LinkedIn is a massive social network – with over 350 million members, it is the world’s third largest social network, behind only Facebook and Twitter.
However, lots of members does not mean that everyone is doing it right – for example, 50% of Twitter users have never actually sent a tweet.

And only around 50% of LinkedIn members actually visit LinkedIn each month. But despite your LinkedIn profile reflecting who you are professionally, there are some mistakes which millions of people are making. Here are the most common ones:

Incomplete Profile: Completing your LinkedIn profile is actually quite a big task. There is a lot of information that LinkedIn would like you to share. And I’m not referring to people filling out 100% of information; just filling in the basics will mean that you are ahead of most LinkedIn members– name (not nickname), your current role, photo and summary.

But this doesn’t just apply to individuals – a lot of companies have not completed their profile by explaining what they actually do. This, along with creating showcase pages for your key products / services, should be a minimum for any company page.

No Photo (or the wrong one): This is probably the most common mistake, and the least forgivable. Not having a photo on your profile screams out ‘this is a spam account’, so what sort of impression do you think this creates? But don’t just use any photo – avoid photos of you at a party, with your kids (if not relevant to industry), overly arty or just of a poor quality. You shouldn’t need to hire a professional photographer, but if you’re going to take the photo yourself, make sure it doesn’t look like you are taking it yourself – no duck-face selfie please!

No interaction: One of the features that I really like about LinkedIn is that there are lots of ways to interact with the community. So not doing so is not making the most of LinkedIn – you can interact via groups, by following and interacting with companies, with your connections and even by posting your thoughts in a status update or an actual post.

It’s called a social network so get social!

Poorly Connecting: There are two big mistakes when it comes to connecting with people. Firstly, receiving unexpected invites to connect from people with whom you don’t have any common ground is unsettling. Have I met these people in the flesh or online; are they a friend of a friend; or are they a completely random stranger? It’s normally the latter!

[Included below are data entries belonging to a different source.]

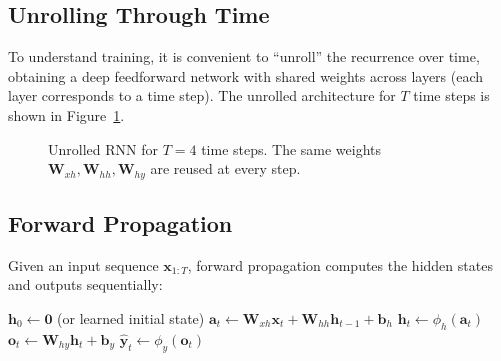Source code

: \documentclass{tufte-handout}
\begin{document}
\subsection{Unrolling Through Time}

To understand training, it is convenient to “unroll” the recurrence over time, obtaining a deep feedforward network with shared weights across layers (each layer corresponds to a time step). The unrolled architecture for $T$ time steps is shown in Figure~\ref{fig:rnn_unrolled}.

\begin{figure}[h]
\centering
{}
\caption{Unrolled RNN for $T=4$ time steps. The same weights $\mathbf{W}_{xh}, \mathbf{W}_{hh}, \mathbf{W}_{hy}$ are reused at every step.}
\label{fig:rnn_unrolled}
\end{figure}

\subsection{Forward Propagation}

Given an input sequence $\mathbf{x}_{1:T}$, forward propagation computes the hidden states and outputs sequentially:

\begin{algorithm}[h]
    \caption{Forward pass of an RNN}
    \begin{algorithmic}[1]
        \State $\mathbf{h}_0 \gets \mathbf{0}$ (or learned initial state)
            \State $\mathbf{a}_t \gets \mathbf{W}_{xh}\mathbf{x}_t + \mathbf{W}_{hh}\mathbf{h}_{t-1} + \mathbf{b}_h$
            \State $\mathbf{h}_t \gets \phi_h(\mathbf{a}_t)$
            \State $\mathbf{o}_t \gets \mathbf{W}_{hy}\mathbf{h}_t + \mathbf{b}_y$
            \State $\hat{\mathbf{y}}_t \gets \phi_y(\mathbf{o}_t)$
        \EndFor
    \end{algorithmic}
\end{algorithm}
\end{document}
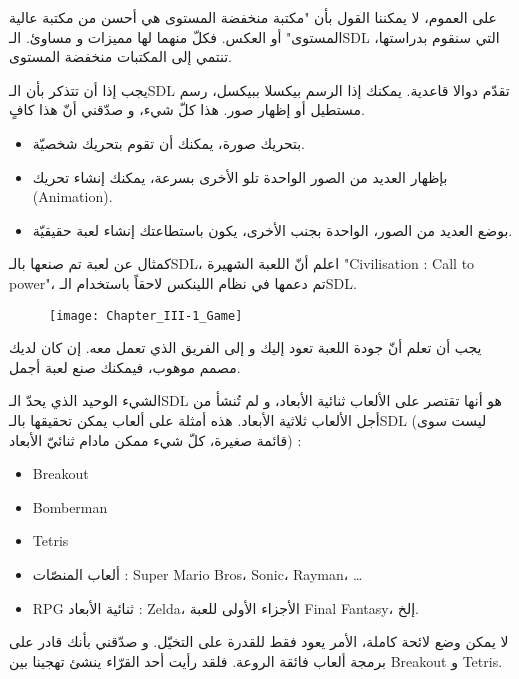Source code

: على العموم، لا يمكننا القول بأن "مكتبة منخفضة المستوى هي أحسن من مكتبة عالية المستوى" أو العكس. فكلّ منهما لها مميزات و مساوئ. الـ\textenglish{SDL}
التي سنقوم بدراستها، تنتمي إلى المكتبات منخفضة المستوى.

يجب إذا أن تتذكر بأن الـ\textenglish{SDL}
تقدّم دوالا قاعدية. يمكنك إذا الرسم بيكسلا ببيكسل، رسم مستطيل أو إظهار صور. هذا كلّ شيء، و صدّقني أنّ هذا كافٍ.

\begin{itemize}
	\item بتحريك صورة، يمكنك أن تقوم بتحريك شخصيّة.
	\item بإظهار العديد من الصور الواحدة تلو الأخرى بسرعة، يمكنك إنشاء تحريك
	(\textenglish{Animation}).
	\item بوضع العديد من الصور، الواحدة بجنب الأخرى، يكون باستطاعتك إنشاء لعبة حقيقيّة.
\end{itemize}

كمثال عن لعبة تم صنعها بالـ\textenglish{SDL}،
اعلم أنّ اللعبة الشهيرة
"\textenglish{Civilisation : Call to power}"،
تم دعمها في نظام اللينكس لاحقاً باستخدام الـ\textenglish{SDL}.

\begin{figure}[H]
	\centering
	\texttt{[image: Chapter\_III-1\_Game]}
\end{figure}

يجب أن تعلم أنّ جودة اللعبة تعود إليك و إلى الفريق الذي تعمل معه. إن كان لديك مصمم موهوب، فيمكنك صنع لعبة أجمل.

الشيء الوحيد الذي يحدّ الـ\textenglish{SDL}
هو أنها تقتصر على الألعاب ثنائية الأبعاد، و لم تُنشأ من أجل الألعاب ثلاثية الأبعاد. هذه أمثلة على ألعاب يمكن تحقيقها بالـ\textenglish{SDL}
(ليست سوى قائمة صغيرة، كلّ شيء ممكن مادام ثنائيّ الأبعاد) :

\begin{itemize}
	\item \textenglish{Breakout}
	\item \textenglish{Bomberman}
	\item \textenglish{Tetris}
	\item ألعاب المنصّات :
	\textenglish{Super Mario Bros}، \textenglish{Sonic}، \textenglish{Rayman}، \dots
	\item \textenglish{RPG} ثنائية الأبعاد :
	\textenglish{Zelda}،
	الأجزاء الأولى للعبة
	\textenglish{Final Fantasy}،
	إلخ.
\end{itemize}
لا يمكن وضع لائحة كاملة، الأمر يعود فقط للقدرة على التخيّل. و صدّقني بأنك قادر على برمجة ألعاب فائقة الروعة. فلقد رأيت أحد القرّاء ينشئ تهجينا بين
\textenglish{Breakout}
و
\textenglish{Tetris}.

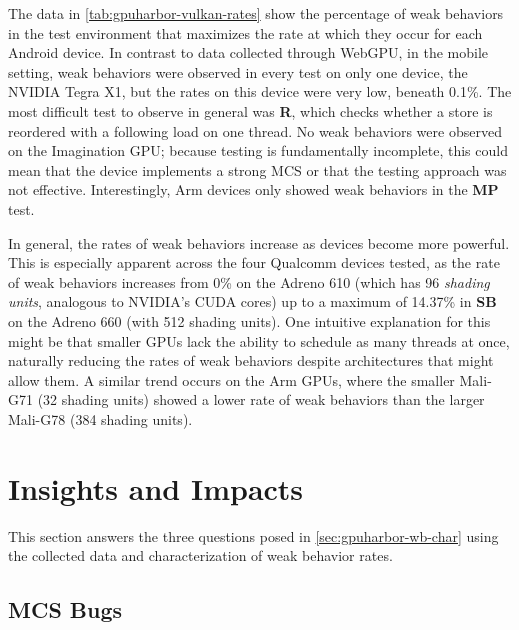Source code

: The data in \mytab\ref{tab:gpuharbor-vulkan-rates} show the percentage of weak behaviors in the test environment that maximizes the rate at which they occur for each Android device. In contrast to data collected through WebGPU, in the mobile setting, weak behaviors were observed in every test on only one device, the NVIDIA Tegra X1, but the rates on this device were very low, beneath 0.1\%. The most difficult test to observe in general was \textbf{R}, which checks whether a store is reordered with a following load on one thread. No weak behaviors were observed on the Imagination GPU; because testing is fundamentally incomplete, this could mean that the device implements a strong MCS or that the testing approach was not effective. Interestingly, Arm devices only showed weak behaviors in the \textbf{MP} test.

In general, the rates of weak behaviors increase as devices become more powerful. This is especially apparent across the four Qualcomm devices tested, as the rate of weak behaviors increases from 0\% on the Adreno 610 (which has 96 \textit{shading units}, analogous to NVIDIA's CUDA cores) up to a maximum of 14.37\% in \textbf{SB} on the Adreno 660 (with 512 shading units). One intuitive explanation for this might be that smaller GPUs lack the ability to schedule as many threads at once, naturally reducing the rates of weak behaviors despite architectures that might allow them. A similar trend occurs on the Arm GPUs, where the smaller Mali-G71 (32 shading units) showed a lower rate of weak behaviors than the larger Mali-G78 (384 shading units).


\section{Insights and Impacts \label{sec:gpuharbor-insight-impact}}

This section answers the three questions posed in \mysec\ref{sec:gpuharbor-wb-char} using the collected data and characterization of weak behavior rates.

\subsection{MCS Bugs \label{sec:gpuharbor-vulkan-bugs}}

The second problem is using the default connection request – ‘I’d like to connect with you on LinkedIn’. If you over-type this and explain why you would like to connect, then not only is it more personal (and more likely to result in a connection), then it also explains who you are.

Unsolicited InMail: Like regular email, there is etiquette for LinkedIn InMail. But unlike regular mail, InMail doesn’t have a Spam filter so you can expect people to drop you emails requesting all sorts of things! InMail is a powerful marketing tool, but only if the recipient is open to being communicated with. Otherwise, it is spam and deserves its place in the Trash folder.